**DESCRIPTION OF THE TASK**: Omit every picture and write out the rest of the records exactly.

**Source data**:
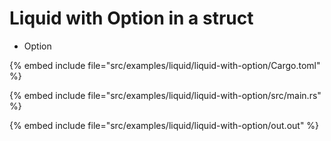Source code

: # Liquid with Option in a struct

* Option

{% embed include file="src/examples/liquid/liquid-with-option/Cargo.toml" %}

{% embed include file="src/examples/liquid/liquid-with-option/src/main.rs" %}

{% embed include file="src/examples/liquid/liquid-with-option/out.out" %}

**SOLUTION**:
Source code

: # Liquid with Option in a struct

* Option

{% embed include file="src/examples/liquid/liquid-with-option/Cargo.toml" %}

{% embed include file="src/examples/liquid/liquid-with-option/src/main.rs" %}

{% embed include file="src/examples/liquid/liquid-with-option/out.out" %}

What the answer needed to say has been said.